As of January 2017, the institution rate for Patent Trial and Appeal Board trials involving design patents was 37 percent. That is significantly lower than every other technology area and makes design patents the only technology area with an institution rate below 50 percent. Of instituted trials, design patent claims were upheld as patentable 14 percent of the time, which is higher than all other technology areas with the exception of biotech-pharma. Overall, if noninstitution is taken into account, only 22 percent of design patent challenges have proven successful.
This article explores why petitioners are struggling to challenge design patents at the PTAB, particularly at the institution stage, and what the strategic implications may be from an enforcement standpoint. At a time when many patent holders are facing setbacks in litigation because of the PTAB, design patent holders may be in the opposite position — avoiding the uncertainty of a stay while gaining leverage by having survived an upfront prior art challenge before the U.S. Patent and Trademark Office. At the systemic level, these statistics speak to the ability of design patents to withstand post-grant scrutiny, a fact that reflects positively on the quality of original examination.
The institution rate for design patents is 37 percent, which is significantly lower than every other technology area. It is the only technology area with an institution rate of less than 50 percent.

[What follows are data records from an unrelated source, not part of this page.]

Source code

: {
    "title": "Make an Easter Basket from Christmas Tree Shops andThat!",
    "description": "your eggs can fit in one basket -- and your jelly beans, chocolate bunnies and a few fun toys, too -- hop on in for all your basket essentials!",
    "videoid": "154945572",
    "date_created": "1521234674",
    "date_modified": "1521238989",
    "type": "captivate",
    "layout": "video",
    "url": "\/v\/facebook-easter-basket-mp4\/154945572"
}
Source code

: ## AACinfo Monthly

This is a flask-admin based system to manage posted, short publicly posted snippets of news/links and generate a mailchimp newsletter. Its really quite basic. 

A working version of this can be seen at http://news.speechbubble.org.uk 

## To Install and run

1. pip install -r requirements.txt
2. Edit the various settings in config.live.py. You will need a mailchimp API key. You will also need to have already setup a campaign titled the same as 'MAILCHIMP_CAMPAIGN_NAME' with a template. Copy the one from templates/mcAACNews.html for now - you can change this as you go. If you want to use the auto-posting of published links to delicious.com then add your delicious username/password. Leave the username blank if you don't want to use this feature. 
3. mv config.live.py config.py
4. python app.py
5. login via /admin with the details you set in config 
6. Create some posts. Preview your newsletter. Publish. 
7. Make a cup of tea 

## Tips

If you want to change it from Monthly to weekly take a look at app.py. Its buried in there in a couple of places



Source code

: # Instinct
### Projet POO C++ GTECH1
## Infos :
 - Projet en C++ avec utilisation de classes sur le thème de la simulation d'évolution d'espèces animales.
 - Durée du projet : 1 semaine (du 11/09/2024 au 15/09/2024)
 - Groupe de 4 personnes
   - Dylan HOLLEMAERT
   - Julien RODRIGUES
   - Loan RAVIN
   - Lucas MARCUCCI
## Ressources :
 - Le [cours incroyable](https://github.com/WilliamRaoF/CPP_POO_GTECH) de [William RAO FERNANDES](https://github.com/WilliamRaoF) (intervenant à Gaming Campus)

The patent office releases monthly statistical reports on post-grant proceedings. These reports typically include a breakdown of institution rates by technology area. The technology areas measured are mechanical/business methods, electrical/computer, design, chemical, and biotech-pharma. As reproduced in the chart below, the January 2017 report shows the percentage of petitions instituted in each technology area. The category reported as having the lowest institution rate is design patents, with an institution rate of 37 percent. Design patents are also the only category with an institution rate below 50 percent. The difference in percentage between “design” and every other category satisfies conventional criteria for statistical significance in each instance.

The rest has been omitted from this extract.